• What you should do
The answer must be the full listing, reproduced without any change.

• Records to process
**********

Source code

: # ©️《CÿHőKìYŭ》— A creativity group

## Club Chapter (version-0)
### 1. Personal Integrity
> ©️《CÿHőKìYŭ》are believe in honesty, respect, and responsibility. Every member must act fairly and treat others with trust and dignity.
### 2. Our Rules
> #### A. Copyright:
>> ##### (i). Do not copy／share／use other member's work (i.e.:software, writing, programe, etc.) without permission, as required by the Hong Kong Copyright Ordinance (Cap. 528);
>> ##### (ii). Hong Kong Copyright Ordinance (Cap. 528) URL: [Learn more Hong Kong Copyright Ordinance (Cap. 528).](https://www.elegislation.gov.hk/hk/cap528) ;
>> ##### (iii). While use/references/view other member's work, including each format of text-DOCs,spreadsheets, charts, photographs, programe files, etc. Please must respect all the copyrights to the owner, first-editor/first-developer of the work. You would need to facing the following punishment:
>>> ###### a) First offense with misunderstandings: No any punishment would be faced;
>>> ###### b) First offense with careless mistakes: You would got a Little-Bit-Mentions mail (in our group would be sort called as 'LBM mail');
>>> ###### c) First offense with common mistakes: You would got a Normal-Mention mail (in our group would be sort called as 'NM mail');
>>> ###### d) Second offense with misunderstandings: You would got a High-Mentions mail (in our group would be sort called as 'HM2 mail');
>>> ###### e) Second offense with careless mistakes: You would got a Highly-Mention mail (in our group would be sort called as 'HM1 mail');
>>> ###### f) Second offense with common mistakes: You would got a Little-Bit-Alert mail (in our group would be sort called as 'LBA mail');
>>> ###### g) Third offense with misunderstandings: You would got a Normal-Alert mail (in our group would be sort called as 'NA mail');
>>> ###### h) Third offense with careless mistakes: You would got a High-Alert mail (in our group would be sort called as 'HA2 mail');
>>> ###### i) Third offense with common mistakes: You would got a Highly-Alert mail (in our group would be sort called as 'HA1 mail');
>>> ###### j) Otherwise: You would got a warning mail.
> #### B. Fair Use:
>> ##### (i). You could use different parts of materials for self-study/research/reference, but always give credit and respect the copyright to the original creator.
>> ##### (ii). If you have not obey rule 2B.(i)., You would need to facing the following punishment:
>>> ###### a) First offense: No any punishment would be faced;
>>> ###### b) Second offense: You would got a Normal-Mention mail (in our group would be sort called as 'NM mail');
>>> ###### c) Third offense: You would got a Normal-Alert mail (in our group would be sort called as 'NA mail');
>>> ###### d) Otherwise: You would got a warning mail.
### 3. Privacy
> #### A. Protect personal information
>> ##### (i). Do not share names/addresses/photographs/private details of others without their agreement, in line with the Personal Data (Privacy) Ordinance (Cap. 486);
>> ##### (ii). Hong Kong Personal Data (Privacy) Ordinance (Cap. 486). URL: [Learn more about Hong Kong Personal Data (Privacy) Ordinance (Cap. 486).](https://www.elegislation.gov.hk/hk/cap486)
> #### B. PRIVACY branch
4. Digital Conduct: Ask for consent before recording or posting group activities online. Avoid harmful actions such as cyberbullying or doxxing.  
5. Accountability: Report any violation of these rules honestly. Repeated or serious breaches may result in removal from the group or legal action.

**********

• Response box
Source code

: # ©️《CÿHőKìYŭ》— A creativity group

## Club Chapter (version-0)
### 1. Personal Integrity
> ©️《CÿHőKìYŭ》are believe in honesty, respect, and responsibility. Every member must act fairly and treat others with trust and dignity.
### 2. Our Rules
> #### A. Copyright:
>> ##### (i). Do not copy／share／use other member's work (i.e.:software, writing, programe, etc.) without permission, as required by the Hong Kong Copyright Ordinance (Cap. 528);
>> ##### (ii). Hong Kong Copyright Ordinance (Cap. 528) URL: [Learn more Hong Kong Copyright Ordinance (Cap. 528).](https://www.elegislation.gov.hk/hk/cap528) ;
>> ##### (iii). While use/references/view other member's work, including each format of text-DOCs,spreadsheets, charts, photographs, programe files, etc. Please must respect all the copyrights to the owner, first-editor/first-developer of the work. You would need to facing the following punishment:
>>> ###### a) First offense with misunderstandings: No any punishment would be faced;
>>> ###### b) First offense with careless mistakes: You would got a Little-Bit-Mentions mail (in our group would be sort called as 'LBM mail');
>>> ###### c) First offense with common mistakes: You would got a Normal-Mention mail (in our group would be sort called as 'NM mail');
>>> ###### d) Second offense with misunderstandings: You would got a High-Mentions mail (in our group would be sort called as 'HM2 mail');
>>> ###### e) Second offense with careless mistakes: You would got a Highly-Mention mail (in our group would be sort called as 'HM1 mail');
>>> ###### f) Second offense with common mistakes: You would got a Little-Bit-Alert mail (in our group would be sort called as 'LBA mail');
>>> ###### g) Third offense with misunderstandings: You would got a Normal-Alert mail (in our group would be sort called as 'NA mail');
>>> ###### h) Third offense with careless mistakes: You would got a High-Alert mail (in our group would be sort called as 'HA2 mail');
>>> ###### i) Third offense with common mistakes: You would got a Highly-Alert mail (in our group would be sort called as 'HA1 mail');
>>> ###### j) Otherwise: You would got a warning mail.
> #### B. Fair Use:
>> ##### (i). You could use different parts of materials for self-study/research/reference, but always give credit and respect the copyright to the original creator.
>> ##### (ii). If you have not obey rule 2B.(i)., You would need to facing the following punishment:
>>> ###### a) First offense: No any punishment would be faced;
>>> ###### b) Second offense: You would got a Normal-Mention mail (in our group would be sort called as 'NM mail');
>>> ###### c) Third offense: You would got a Normal-Alert mail (in our group would be sort called as 'NA mail');
>>> ###### d) Otherwise: You would got a warning mail.
### 3. Privacy
> #### A. Protect personal information
>> ##### (i). Do not share names/addresses/photographs/private details of others without their agreement, in line with the Personal Data (Privacy) Ordinance (Cap. 486);
>> ##### (ii). Hong Kong Personal Data (Privacy) Ordinance (Cap. 486). URL: [Learn more about Hong Kong Personal Data (Privacy) Ordinance (Cap. 486).](https://www.elegislation.gov.hk/hk/cap486)
> #### B. PRIVACY branch
4. Digital Conduct: Ask for consent before recording or posting group activities online. Avoid harmful actions such as cyberbullying or doxxing.  
5. Accountability: Report any violation of these rules honestly. Repeated or serious breaches may result in removal from the group or legal action.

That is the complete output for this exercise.